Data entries
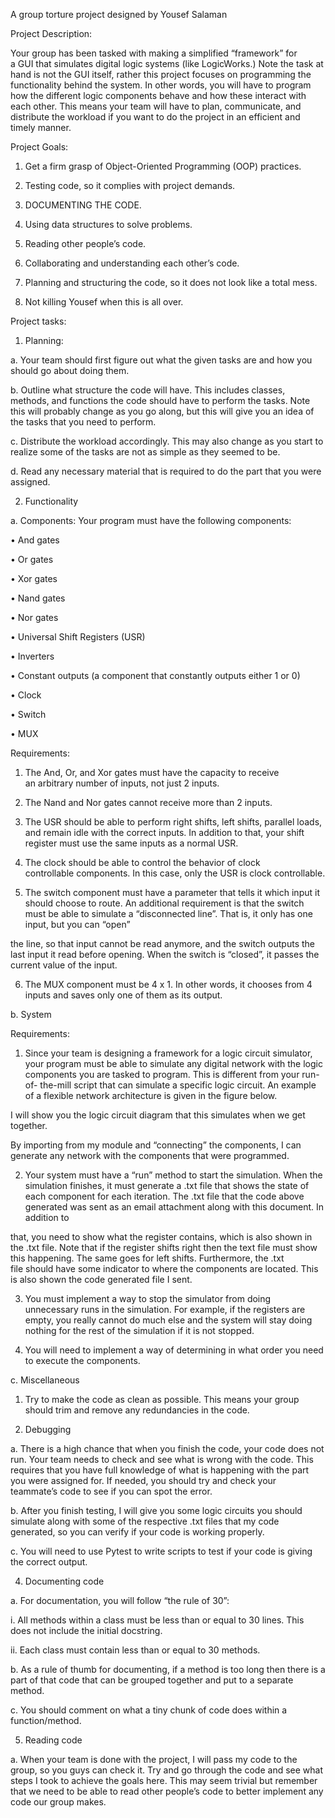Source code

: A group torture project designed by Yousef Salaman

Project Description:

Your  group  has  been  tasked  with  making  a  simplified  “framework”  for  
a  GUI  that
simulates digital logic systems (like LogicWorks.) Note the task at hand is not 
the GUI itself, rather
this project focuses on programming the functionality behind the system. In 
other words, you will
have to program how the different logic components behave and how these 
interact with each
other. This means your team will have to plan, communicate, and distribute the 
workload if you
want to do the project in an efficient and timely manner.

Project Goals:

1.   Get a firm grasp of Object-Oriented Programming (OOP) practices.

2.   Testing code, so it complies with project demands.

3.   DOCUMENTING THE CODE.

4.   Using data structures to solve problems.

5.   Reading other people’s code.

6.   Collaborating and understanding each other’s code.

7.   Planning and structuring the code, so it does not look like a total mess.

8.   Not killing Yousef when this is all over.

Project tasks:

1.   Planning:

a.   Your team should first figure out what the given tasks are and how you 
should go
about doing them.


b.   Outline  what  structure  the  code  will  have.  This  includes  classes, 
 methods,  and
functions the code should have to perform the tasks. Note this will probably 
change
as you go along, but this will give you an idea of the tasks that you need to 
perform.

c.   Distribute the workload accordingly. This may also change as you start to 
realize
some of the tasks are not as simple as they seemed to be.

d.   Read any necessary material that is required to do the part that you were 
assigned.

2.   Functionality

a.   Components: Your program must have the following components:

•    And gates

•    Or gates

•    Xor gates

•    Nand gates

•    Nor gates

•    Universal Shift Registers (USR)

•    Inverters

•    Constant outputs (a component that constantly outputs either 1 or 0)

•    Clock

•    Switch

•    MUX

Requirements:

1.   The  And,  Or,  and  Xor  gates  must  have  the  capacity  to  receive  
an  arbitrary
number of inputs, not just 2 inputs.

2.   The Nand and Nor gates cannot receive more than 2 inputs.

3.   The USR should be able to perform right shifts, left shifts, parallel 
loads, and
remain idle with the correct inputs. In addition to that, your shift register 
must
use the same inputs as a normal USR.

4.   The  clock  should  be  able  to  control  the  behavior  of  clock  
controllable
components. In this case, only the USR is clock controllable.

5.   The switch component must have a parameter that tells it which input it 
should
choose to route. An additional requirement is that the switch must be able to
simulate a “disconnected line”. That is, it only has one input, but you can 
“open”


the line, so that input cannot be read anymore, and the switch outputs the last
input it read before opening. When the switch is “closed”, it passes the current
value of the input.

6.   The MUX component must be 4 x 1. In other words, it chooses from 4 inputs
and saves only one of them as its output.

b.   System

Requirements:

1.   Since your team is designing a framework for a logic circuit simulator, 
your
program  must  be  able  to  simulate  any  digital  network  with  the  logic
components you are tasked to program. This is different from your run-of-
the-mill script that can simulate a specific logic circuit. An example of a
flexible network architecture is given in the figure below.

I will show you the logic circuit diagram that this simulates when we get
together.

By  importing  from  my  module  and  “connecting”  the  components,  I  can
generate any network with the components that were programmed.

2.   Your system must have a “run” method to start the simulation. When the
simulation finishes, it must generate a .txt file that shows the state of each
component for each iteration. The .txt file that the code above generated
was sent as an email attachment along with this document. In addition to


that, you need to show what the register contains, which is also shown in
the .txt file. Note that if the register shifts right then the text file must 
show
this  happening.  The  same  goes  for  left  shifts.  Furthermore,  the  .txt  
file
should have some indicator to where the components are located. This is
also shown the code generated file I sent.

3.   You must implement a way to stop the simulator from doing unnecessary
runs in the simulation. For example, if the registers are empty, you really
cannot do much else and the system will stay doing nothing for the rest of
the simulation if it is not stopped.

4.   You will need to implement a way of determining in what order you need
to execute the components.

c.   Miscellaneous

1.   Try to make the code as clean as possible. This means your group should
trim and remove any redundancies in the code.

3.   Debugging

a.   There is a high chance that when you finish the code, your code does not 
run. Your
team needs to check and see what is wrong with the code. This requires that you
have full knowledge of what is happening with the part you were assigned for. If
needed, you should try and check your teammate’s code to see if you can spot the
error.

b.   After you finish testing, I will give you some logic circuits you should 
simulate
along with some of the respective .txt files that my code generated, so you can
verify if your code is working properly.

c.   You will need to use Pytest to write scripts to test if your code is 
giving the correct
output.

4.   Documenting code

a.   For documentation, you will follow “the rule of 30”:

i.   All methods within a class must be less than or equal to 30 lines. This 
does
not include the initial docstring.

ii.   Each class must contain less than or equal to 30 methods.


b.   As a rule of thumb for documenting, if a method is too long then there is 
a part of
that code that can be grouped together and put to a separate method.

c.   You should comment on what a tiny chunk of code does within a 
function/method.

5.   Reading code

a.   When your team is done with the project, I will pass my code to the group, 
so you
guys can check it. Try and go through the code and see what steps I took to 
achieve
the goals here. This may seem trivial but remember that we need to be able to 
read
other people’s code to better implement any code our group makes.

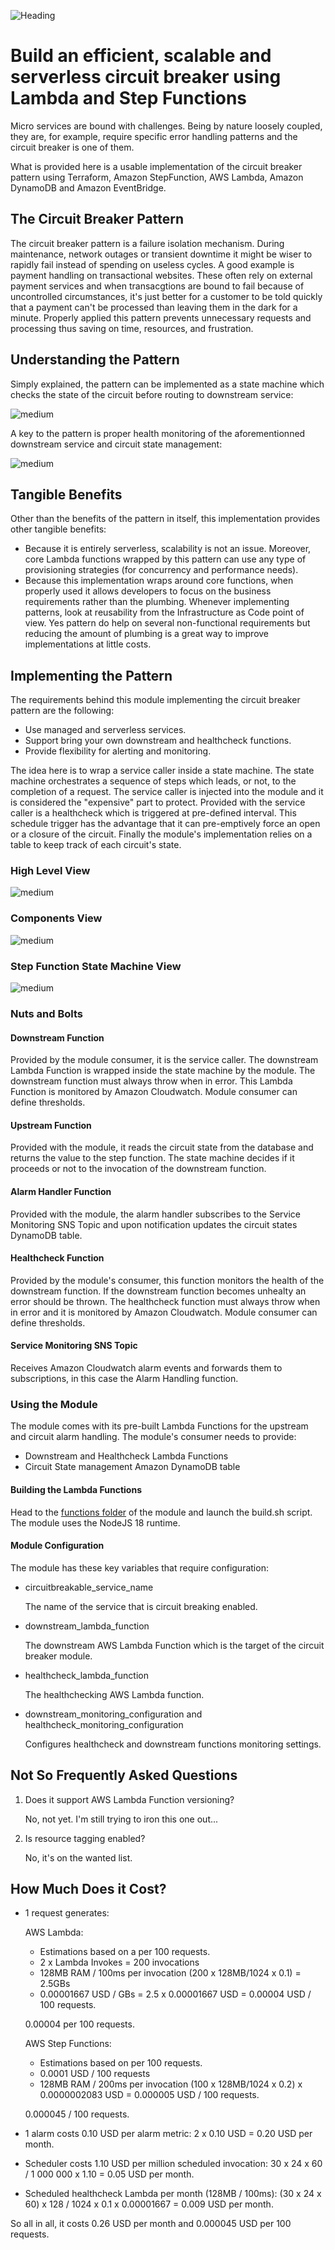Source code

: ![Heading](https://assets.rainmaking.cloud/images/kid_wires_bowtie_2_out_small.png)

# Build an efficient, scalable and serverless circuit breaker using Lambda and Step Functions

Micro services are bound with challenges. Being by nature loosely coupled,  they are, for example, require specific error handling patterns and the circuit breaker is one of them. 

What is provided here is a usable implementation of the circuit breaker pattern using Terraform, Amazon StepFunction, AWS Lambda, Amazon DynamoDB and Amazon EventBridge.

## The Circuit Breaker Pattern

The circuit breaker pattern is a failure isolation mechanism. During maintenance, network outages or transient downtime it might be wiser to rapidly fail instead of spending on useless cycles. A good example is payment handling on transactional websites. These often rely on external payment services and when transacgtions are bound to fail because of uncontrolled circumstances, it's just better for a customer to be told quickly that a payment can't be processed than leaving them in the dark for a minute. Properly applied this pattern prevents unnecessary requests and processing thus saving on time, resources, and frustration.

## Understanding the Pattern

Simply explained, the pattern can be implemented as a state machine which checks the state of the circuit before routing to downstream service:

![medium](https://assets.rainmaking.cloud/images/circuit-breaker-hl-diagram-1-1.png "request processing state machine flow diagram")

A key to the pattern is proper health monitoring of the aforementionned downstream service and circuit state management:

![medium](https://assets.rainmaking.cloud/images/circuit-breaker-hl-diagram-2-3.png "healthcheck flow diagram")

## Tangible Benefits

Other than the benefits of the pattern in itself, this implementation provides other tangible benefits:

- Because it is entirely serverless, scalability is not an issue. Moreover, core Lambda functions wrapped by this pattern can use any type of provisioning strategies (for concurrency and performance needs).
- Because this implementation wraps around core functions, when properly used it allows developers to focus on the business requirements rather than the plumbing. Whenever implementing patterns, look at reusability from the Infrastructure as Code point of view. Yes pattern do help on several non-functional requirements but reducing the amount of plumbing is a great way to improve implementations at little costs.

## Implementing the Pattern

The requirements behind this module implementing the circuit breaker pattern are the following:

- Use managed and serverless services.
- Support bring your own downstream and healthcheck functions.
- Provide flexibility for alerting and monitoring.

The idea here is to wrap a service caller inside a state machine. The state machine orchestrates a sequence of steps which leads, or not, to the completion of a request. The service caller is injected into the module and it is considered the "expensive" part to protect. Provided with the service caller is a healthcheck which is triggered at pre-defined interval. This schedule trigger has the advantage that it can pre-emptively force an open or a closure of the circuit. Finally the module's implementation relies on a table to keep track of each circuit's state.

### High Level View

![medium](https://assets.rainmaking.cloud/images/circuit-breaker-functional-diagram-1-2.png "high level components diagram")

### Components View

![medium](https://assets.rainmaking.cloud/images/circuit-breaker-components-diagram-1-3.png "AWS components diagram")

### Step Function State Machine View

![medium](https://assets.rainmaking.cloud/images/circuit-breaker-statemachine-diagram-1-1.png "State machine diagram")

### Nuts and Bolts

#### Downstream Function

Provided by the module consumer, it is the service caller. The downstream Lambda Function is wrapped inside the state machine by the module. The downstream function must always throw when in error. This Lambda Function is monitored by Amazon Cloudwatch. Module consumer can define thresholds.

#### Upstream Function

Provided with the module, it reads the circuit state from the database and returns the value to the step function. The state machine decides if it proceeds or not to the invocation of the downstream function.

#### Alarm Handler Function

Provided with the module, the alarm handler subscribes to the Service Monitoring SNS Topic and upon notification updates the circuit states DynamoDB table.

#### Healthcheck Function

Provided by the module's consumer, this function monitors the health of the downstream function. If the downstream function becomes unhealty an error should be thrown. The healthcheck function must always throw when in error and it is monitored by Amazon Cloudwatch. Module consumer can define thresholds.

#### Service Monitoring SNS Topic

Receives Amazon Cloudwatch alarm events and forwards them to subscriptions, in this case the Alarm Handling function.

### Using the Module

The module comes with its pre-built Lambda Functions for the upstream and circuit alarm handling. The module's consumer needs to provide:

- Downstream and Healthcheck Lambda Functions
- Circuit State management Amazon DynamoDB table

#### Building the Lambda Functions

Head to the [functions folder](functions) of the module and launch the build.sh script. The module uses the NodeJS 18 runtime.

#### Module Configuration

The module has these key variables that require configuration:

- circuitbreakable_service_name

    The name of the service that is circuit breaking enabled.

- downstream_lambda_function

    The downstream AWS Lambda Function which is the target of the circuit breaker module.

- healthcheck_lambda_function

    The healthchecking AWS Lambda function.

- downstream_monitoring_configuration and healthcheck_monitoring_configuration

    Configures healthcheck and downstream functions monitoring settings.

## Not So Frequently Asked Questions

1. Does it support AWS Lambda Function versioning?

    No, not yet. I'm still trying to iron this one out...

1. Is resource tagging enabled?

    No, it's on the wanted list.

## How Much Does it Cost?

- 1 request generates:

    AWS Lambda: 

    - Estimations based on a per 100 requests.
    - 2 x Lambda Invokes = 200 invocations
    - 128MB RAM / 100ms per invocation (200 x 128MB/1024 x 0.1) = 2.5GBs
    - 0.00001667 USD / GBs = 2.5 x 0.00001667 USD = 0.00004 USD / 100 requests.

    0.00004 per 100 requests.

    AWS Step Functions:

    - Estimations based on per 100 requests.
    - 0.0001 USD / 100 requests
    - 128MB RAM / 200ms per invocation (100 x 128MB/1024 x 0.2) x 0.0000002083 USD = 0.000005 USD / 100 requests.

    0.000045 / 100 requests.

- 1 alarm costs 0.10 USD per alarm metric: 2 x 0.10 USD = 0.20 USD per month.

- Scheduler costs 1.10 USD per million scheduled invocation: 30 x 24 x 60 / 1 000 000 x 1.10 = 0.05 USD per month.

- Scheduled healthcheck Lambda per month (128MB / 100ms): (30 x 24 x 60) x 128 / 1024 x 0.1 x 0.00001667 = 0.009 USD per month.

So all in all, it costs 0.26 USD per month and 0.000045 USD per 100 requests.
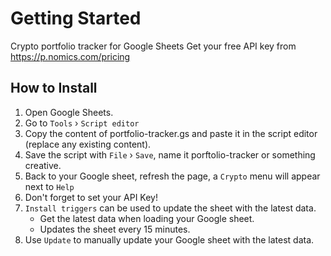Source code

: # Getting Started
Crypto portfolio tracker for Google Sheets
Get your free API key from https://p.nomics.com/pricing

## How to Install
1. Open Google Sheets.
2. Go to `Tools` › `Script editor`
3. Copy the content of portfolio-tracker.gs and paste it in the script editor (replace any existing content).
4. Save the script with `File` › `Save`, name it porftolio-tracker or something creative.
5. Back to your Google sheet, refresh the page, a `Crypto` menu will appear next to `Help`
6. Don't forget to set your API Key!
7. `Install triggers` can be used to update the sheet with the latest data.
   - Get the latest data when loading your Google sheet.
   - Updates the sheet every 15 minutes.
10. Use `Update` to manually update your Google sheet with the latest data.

### REQUIRED WORK
Going back over the entries above, copy word for word every line from the one that has "cannot do much" on through the one that has "then there is".

### WRITTEN REPLY
cannot do much else and the system will stay doing nothing for the rest of
the simulation if it is not stopped.

4.   You will need to implement a way of determining in what order you need
to execute the components.

c.   Miscellaneous

1.   Try to make the code as clean as possible. This means your group should
trim and remove any redundancies in the code.

3.   Debugging

a.   There is a high chance that when you finish the code, your code does not 
run. Your
team needs to check and see what is wrong with the code. This requires that you
have full knowledge of what is happening with the part you were assigned for. If
needed, you should try and check your teammate’s code to see if you can spot the
error.

b.   After you finish testing, I will give you some logic circuits you should 
simulate
along with some of the respective .txt files that my code generated, so you can
verify if your code is working properly.

c.   You will need to use Pytest to write scripts to test if your code is 
giving the correct
output.

4.   Documenting code

a.   For documentation, you will follow “the rule of 30”:

i.   All methods within a class must be less than or equal to 30 lines. This 
does
not include the initial docstring.

ii.   Each class must contain less than or equal to 30 methods.


b.   As a rule of thumb for documenting, if a method is too long then there is 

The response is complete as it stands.